Here’s where things get muddy for those who believe in the destiny of demography. In the decades to come, a similar path might emerge for today’s immigrants, and Latinos in particular, a product of the declining significance of racial differences. Interracial relationships are more common than they’ve ever been; in 2010, according to a report from the Pew Research Center, 15 percent of all new marriages were intermarriages. What’s more, the large majority of these marriages occurred among whites, Latinos, and Asian Americans: 41 percent were between white and Latino partners, while 15 percent were between white and Asian partners.
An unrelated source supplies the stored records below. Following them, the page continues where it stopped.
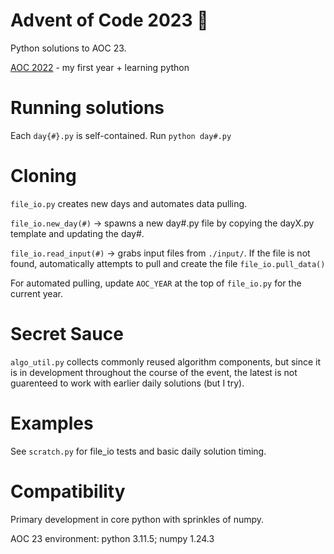 # Advent of Code 2023 🎄

Python solutions to AOC 23.

[AOC 2022](https://github.com/eaglesearcher/advent-of-code-2022) - my first year + learning python

# Running solutions

Each `day{#}.py` is self-contained.
Run `python day#.py`

# Cloning

`file_io.py` creates new days and automates data pulling.

`file_io.new_day(#)` -> spawns a new day#.py file by copying the dayX.py template and updating the day#.

`file_io.read_input(#)` -> grabs input files from `./input/`. If the file is not found, automatically attempts to pull and create the file `file_io.pull_data()`

For automated pulling, update `AOC_YEAR` at the top of `file_io.py` for the current year.

# Secret Sauce

`algo_util.py` collects commonly reused algorithm components, but since it is in development throughout the course of the event, the latest is not guarenteed to work with earlier daily solutions (but I try).

# Examples

See `scratch.py` for file_io tests and basic daily solution timing.

# Compatibility

Primary development in core python with sprinkles of numpy.

AOC 23 environment: python 3.11.5; numpy 1.24.3
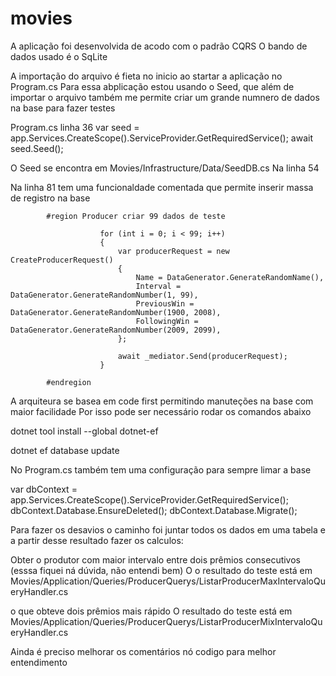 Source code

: # movies

A aplicação foi desenvolvida de acodo com o padrão CQRS
O bando de dados usado é o SqLite

A importação do arquivo é fieta no inicio ao startar a aplicação no Program.cs
Para essa abplicação estou usando o Seed, que além de importar o arquivo também me permite criar um grande numnero de dados na base para fazer testes

Program.cs linha 36
var seed = app.Services.CreateScope().ServiceProvider.GetRequiredService<SeedDB>();
await seed.Seed();

O Seed se encontra em Movies/Infrastructure/Data/SeedDB.cs
Na linha 54

Na linha 81 tem uma funcionaldade comentada que permite inserir massa de registro na base

            #region Producer criar 99 dados de teste
            
                        for (int i = 0; i < 99; i++)
                        {
                            var producerRequest = new CreateProducerRequest()
                            {
                                Name = DataGenerator.GenerateRandomName(),
                                Interval = DataGenerator.GenerateRandomNumber(1, 99),
                                PreviousWin = DataGenerator.GenerateRandomNumber(1900, 2008),
                                FollowingWin = DataGenerator.GenerateRandomNumber(2009, 2099),
                            };
            
                            await _mediator.Send(producerRequest);
                        }

            #endregion

A arquiteura se basea em code first permitindo manuteções na base com maior facilidade
Por isso pode ser necessário rodar os comandos abaixo

dotnet tool install --global dotnet-ef

dotnet ef database update

No Program.cs também tem uma configuração para sempre limar a base

var dbContext = app.Services.CreateScope().ServiceProvider.GetRequiredService<MoviesDbContext>();
dbContext.Database.EnsureDeleted();
dbContext.Database.Migrate();

Para fazer os desavios o caminho foi juntar todos os dados em uma tabela e a partir desse resultado fazer os calculos:

Obter o produtor com maior intervalo entre dois prêmios consecutivos (esssa fiquei ná dúvida, não entendi bem)
O o resultado do teste está em Movies/Application/Queries/ProducerQuerys/ListarProducerMaxIntervaloQueryHandler.cs

o que obteve dois prêmios mais rápido
O resultado do teste está em Movies/Application/Queries/ProducerQuerys/ListarProducerMixIntervaloQueryHandler.cs

Ainda é preciso melhorar os comentários nó codigo para melhor entendimento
It’s hard to overstate the significance of this. Whites are the mainstream of American life, with tremendous representation in every area of our society. Through intermarriage, Latinos and Asian Americans are becoming similarly mainstreamed. Indeed, in politics, business, and culture, it’s not hard to find examples of “minorities” who are indistinguishable from whites. For all intents and purposes, Texas Senator Ted Cruz—the freshman lawmaker who helped drive the GOP into confrontation with President Obama—is understood as white, despite his heritage. More important, his children will also be understood as white.
While there are limits to the comparison between the Latinos and Asian Americans of today with their Irish and Italian predecessors—Latinos and Asian Americans span a wide range of nationalities—the basic point stands. These are two upwardly mobile groups that are rapidly assimilating with the white mainstream. If the pattern of the past holds, the future won’t be majority-minority; it will be a white majority, where Spanish last names are common. And if that’s the case, there’s a chance that the GOP ends up getting a new crop of voters over the next two decades: Latinos and Asian Americans who have assimilated, become “white,” and thus more conservative in their political preferences. As simply a function of time, the Republican Party will see a changing of the guard, and with it, a shift in its areas of focus. The civil libertarianism of Senator Rand Paul and the family-focused economic priorities of Utah Senator Mike Lee provide a good idea of where the GOP might go in ten years.
If the Republican Party can abandon its procedural radicalism—which, if recent polls are any indication, has taken a real toll on its brand—who is to say that this new mainstream won’t find common cause with this future GOP? At the least, we can’t say that the Republican Party is clearly doomed. A lot can change, and history suggests that the emerging Democratic majority is less likely than it looks.
But much depends on what the GOP does in the coming years. The Republican Party could alienate immigrants so much that Democratic identification becomes a matter of group interest. Like African Americans, Latino and Asian-American communities could come to understand conservative ideology—and not just the GOP—as a threat to their future advancement. In other words, perception of anti-immigrant animosity could linger for generations, as the descendants of assimilated Latinos and Asians continue to support Democrats out of group loyalty. In which case, the United States would become California writ large: a place where Latinos and Asians have turned decisively against the Republican Party, leaving it isolated from the levers of power—a rump faction in a more liberal America.